■ EXERCISE DESCRIPTION ■
The answer must be a single number: the count of lines below that contain the string "deployment".
[LISTED RECORDS Boundary: Start]
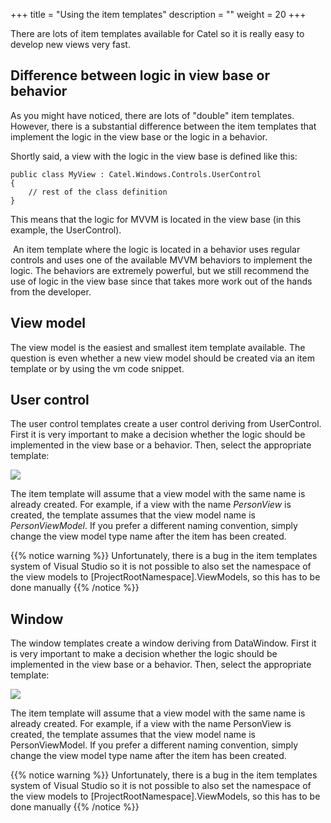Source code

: +++
title = "Using the item templates"
description = ""
weight = 20
+++

There are lots of item templates available for Catel so it is really easy to develop new views very fast.

## Difference between logic in view base or behavior

As you might have noticed, there are lots of "double" item templates. However, there is a substantial difference between the item templates that implement the logic in the view base or the logic in a behavior.

Shortly said, a view with the logic in the view base is defined like this:

```
public class MyView : Catel.Windows.Controls.UserControl
{
    // rest of the class definition
}
```

This means that the logic for MVVM is located in the view base (in this example, the UserControl).

 An item template where the logic is located in a behavior uses regular controls and uses one of the available MVVM behaviors to implement the logic. The behaviors are extremely powerful, but we still recommend the use of logic in the view base since that takes more work out of the hands from the developer.

## View model

The view model is the easiest and smallest item template available. The question is even whether a new view model should be created via an item template or by using the vm code snippet.

## User control

The user control templates create a user control deriving from UserControl. First it is very important to make a decision whether the logic should be implemented in the view base or a behavior. Then, select the appropriate template:

![](../../../images/setup-deployment/code-snippets-templates/using-the-item-templates/usercontrol.png)

The item template will assume that a view model with the same name is already created. For example, if a view with the name *PersonView* is created, the template assumes that the view model name is *PersonViewModel*. If you prefer a different naming convention, simply change the view model type name after the item has been created.

{{% notice warning %}}
Unfortunately, there is a bug in the item templates system of Visual Studio so it is not possible to also set the namespace of the view models to [ProjectRootNamespace].ViewModels, so this has to be done manually
{{% /notice %}}

## Window

The window templates create a window deriving from DataWindow. First it is very important to make a decision whether the logic should be implemented in the view base or a behavior. Then, select the appropriate template:

![](../../../images/setup-deployment/code-snippets-templates/using-the-item-templates/window.png)

The item template will assume that a view model with the same name is already created. For example, if a view with the name PersonView is created, the template assumes that the view model name is PersonViewModel. If you prefer a different naming convention, simply change the view model type name after the item has been created.

{{% notice warning %}}
Unfortunately, there is a bug in the item templates system of Visual Studio so it is not possible to also set the namespace of the view models to [ProjectRootNamespace].ViewModels, so this has to be done manually
{{% /notice %}}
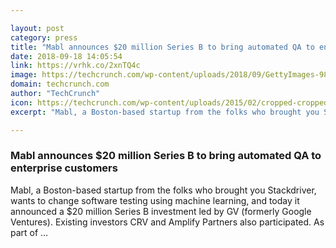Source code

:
 ```yaml
---

layout: post
category: press
title: "Mabl announces $20 million Series B to bring automated QA to enterprise customers"
date: 2018-09-18 14:05:54
link: https://vrhk.co/2xnTQ4c
image: https://techcrunch.com/wp-content/uploads/2018/09/GettyImages-987365514.jpg?w=682
domain: techcrunch.com
author: "TechCrunch"
icon: https://techcrunch.com/wp-content/uploads/2015/02/cropped-cropped-favicon-gradient.png?w=180
excerpt: "Mabl, a Boston-based startup from the folks who brought you Stackdriver, wants to change software testing using machine learning, and today it announced a $20 million Series B investment led by GV (formerly Google Ventures). Existing investors CRV and Amplify Partners also participated. As part of …"

---
```


### Mabl announces $20 million Series B to bring automated QA to enterprise customers

Mabl, a Boston-based startup from the folks who brought you Stackdriver, wants to change software testing using machine learning, and today it announced a $20 million Series B investment led by GV (formerly Google Ventures). Existing investors CRV and Amplify Partners also participated. As part of …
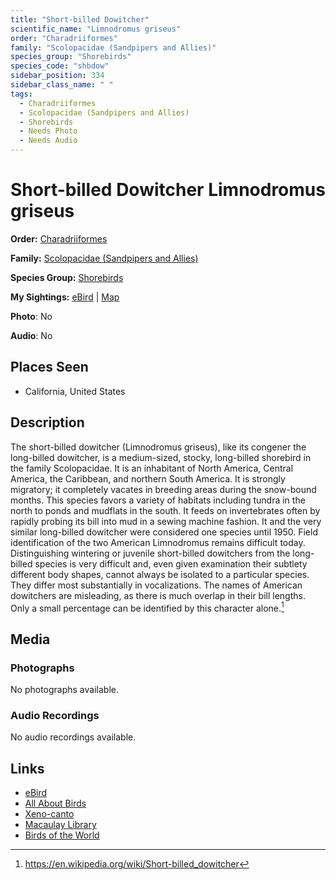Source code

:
 ```yaml
---
title: "Short-billed Dowitcher"
scientific_name: "Limnodromus griseus"
order: "Charadriiformes"
family: "Scolopacidae (Sandpipers and Allies)"
species_group: "Shorebirds"
species_code: "shbdow"
sidebar_position: 334
sidebar_class_name: " "
tags: 
  - Charadriiformes
  - Scolopacidae (Sandpipers and Allies)
  - Shorebirds
  - Needs Photo
  - Needs Audio
---
```


# Short-billed Dowitcher <span className='sci_name'>Limnodromus griseus</span>

**Order:** [Charadriiformes](/tags/charadriiformes)

**Family:** [Scolopacidae (Sandpipers and Allies)](/tags/scolopacidae-sandpipers-and-allies)

**Species Group:** [Shorebirds](/tags/shorebirds)

**My Sightings:** [eBird](https://ebird.org/lifelist?r=world&time=life&spp=shbdow) | [Map](/map?species_code=shbdow)

**Photo**: No 

**Audio**: No

## Places Seen

* California, United States

## Description
The short-billed dowitcher (Limnodromus griseus), like its congener the long-billed dowitcher, is a medium-sized, stocky, long-billed shorebird in the family Scolopacidae.
It is an inhabitant of North America, Central America, the Caribbean, and northern South America. It is strongly migratory; it completely vacates in breeding areas during the snow-bound months. This species favors a variety of habitats including tundra in the north to ponds and mudflats in the south. It feeds on invertebrates often by rapidly probing its bill into mud in a sewing machine fashion. It and the very similar long-billed dowitcher were considered one species until 1950. Field identification of the two American Limnodromus remains difficult today. Distinguishing wintering or juvenile short-billed dowitchers from the long-billed species is very difficult and, even given examination their subtlety different body shapes, cannot always be isolated to a particular species. They differ most substantially in vocalizations. The names of American dowitchers are misleading, as there is much overlap in their bill lengths. Only a small percentage can be identified by this character alone.[^1]

[^1]: https://en.wikipedia.org/wiki/Short-billed_dowitcher

## Media
### Photographs
No photographs available.

### Audio Recordings
No audio recordings available.

## Links
* [eBird](https://ebird.org/species/shbdow) 
* [All About Birds](https://www.allaboutbirds.org/guide/shbdow) 
* [Xeno-canto](https://www.xeno-canto.org/species/limnodromus-griseus) 
* [Macaulay Library](https://search.macaulaylibrary.org/catalog?taxonCode=shbdow&sort=rating_rank_desc)
* [Birds of the World](https://birdsoftheworld.org/bow/species/shbdow)
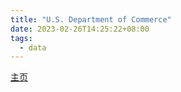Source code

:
 ```yaml
---
title: "U.S. Department of Commerce"
date: 2023-02-26T14:25:22+08:00
tags:
  - data
---
```


[主页](https://www.commerce.gov/)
[LISTED RECORDS Boundary: End]
■ YOUR SOLUTION ■
2